Fugees tour canceled over Pras Michel's alleged involvement in money laundering scheme

Fugees member Pras Michel faces up to 20 years in prison

Fugees tour canceled over Pras Michel's alleged involvement in money laundering scheme
Pras Michel Photo: Ethan Miller

Last year, the Fugees announced and then quickly canceled a reunion tour celebrating their seminal album, The Score. At the time, the band blamed the cancelation on the ongoing COVID-19 pandemic. However, per a new report from Puck.News, the band canceled the tour due to Pras Michels’ alleged involvement in the 1 Malaysia Development Berhad (1MDB) scandal.

In 2019, Michel was indicted for his involvement in a scheme to launder money from Malaysian officials through the 2012 US presidential election. Michel worked on behalf of Jho Low, who Puck describes as a “Malaysian financier and social climber who once partied with A-listers like Leonardo DiCaprio, Megan Fox, and Kim Kardashian.” Low stands accused of laundering $4.5 billion on behalf of 1MDB. According to the DOJ, Michel funneled money through Barack Obama’s 2012 re-election campaign, using his celebrity to influence political figures covertly.
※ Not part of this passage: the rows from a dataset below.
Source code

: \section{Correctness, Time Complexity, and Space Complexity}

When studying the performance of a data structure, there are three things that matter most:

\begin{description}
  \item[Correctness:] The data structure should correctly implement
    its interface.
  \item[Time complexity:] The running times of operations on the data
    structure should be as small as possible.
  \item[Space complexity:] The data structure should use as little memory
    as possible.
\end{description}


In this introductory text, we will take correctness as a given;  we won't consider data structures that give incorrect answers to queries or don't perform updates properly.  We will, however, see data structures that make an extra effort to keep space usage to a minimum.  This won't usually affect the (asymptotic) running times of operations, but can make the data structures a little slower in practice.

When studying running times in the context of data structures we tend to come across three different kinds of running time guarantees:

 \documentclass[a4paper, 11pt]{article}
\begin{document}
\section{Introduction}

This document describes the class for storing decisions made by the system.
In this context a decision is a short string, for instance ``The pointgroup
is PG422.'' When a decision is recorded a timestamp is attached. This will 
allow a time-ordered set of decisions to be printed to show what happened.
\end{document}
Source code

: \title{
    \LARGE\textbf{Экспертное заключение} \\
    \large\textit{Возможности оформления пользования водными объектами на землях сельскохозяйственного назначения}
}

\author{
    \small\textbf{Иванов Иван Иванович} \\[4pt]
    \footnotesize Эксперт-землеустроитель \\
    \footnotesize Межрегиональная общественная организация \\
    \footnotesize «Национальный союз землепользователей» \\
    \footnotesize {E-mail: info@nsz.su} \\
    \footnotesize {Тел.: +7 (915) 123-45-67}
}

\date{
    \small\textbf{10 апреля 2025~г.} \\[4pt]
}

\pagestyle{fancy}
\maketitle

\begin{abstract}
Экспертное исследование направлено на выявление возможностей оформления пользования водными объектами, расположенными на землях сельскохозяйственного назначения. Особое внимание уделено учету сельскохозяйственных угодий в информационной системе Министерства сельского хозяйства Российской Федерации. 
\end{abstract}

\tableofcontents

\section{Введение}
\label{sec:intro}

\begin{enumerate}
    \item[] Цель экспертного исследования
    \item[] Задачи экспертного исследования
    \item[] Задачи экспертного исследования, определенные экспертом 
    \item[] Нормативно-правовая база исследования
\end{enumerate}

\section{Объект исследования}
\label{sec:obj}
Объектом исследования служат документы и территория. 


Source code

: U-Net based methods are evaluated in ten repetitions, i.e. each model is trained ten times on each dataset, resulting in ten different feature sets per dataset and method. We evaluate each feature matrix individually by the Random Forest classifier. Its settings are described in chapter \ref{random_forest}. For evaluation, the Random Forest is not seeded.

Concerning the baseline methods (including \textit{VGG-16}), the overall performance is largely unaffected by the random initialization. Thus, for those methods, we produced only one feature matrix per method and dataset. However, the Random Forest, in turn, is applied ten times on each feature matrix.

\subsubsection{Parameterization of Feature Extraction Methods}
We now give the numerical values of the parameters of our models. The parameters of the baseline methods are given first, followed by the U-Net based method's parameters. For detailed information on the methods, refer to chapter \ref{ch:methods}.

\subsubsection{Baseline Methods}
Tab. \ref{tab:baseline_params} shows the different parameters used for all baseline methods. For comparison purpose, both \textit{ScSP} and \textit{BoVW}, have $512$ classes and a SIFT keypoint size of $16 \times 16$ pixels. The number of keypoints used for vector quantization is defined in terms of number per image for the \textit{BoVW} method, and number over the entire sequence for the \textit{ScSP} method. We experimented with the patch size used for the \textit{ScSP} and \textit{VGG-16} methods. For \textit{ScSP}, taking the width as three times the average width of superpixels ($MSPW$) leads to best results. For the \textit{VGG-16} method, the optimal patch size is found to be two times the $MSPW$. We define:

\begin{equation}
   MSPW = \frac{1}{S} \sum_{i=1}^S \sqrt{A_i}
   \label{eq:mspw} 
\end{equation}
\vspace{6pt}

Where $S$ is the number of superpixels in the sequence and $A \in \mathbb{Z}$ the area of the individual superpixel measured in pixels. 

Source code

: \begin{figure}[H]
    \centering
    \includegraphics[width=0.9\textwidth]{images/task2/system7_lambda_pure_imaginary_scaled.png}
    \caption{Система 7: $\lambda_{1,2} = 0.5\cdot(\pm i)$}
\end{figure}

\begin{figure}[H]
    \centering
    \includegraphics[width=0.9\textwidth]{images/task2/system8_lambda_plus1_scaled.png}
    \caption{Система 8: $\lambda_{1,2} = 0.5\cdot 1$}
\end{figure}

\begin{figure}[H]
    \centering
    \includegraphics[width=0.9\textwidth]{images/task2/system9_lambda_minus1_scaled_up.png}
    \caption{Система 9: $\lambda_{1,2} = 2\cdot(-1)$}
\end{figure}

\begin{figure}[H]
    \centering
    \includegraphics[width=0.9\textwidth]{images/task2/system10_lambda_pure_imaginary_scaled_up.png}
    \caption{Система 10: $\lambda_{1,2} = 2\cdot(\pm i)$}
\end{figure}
For Michel’s part, he was allegedly paid $8 million upfront, with another $75 million if he successfully squashed the investigation into 1MDB. But, apparently, this is where the Fugees tour fell apart, with Michel reportedly refusing an offer to take a lesser violation of failing to register as a foreign agent. The deal required him to plead guilty to the obstruction of justice charge and serve 16 months in prison, but the government would’ve “returned a few million of the approximately $40 million it seized from Michel’s accounts,” writes Consequence Of Sound. So instead, the Justice Department ordered that Michel stays in the country, which meant he could not tour.

Michel’s attorney, David Kenner, filed to have the charges dismissed. “This case is following the trajectory of so many before it, where a case with multiple defendants features a lone black artist,” Kenner wrote in the dismissal motion filed earlier this month. “In this case, it works like this: the artist, who speaks for the poor and marginalized and who gives back to such communities in enormous ways, is the last man standing.” Kenner is famous for successfully representing Snoop Dogg in the rapper’s 1996 murder trial.

Michel is expected in court on November 4 in DC. If convicted, he faces up to 20 years in prison.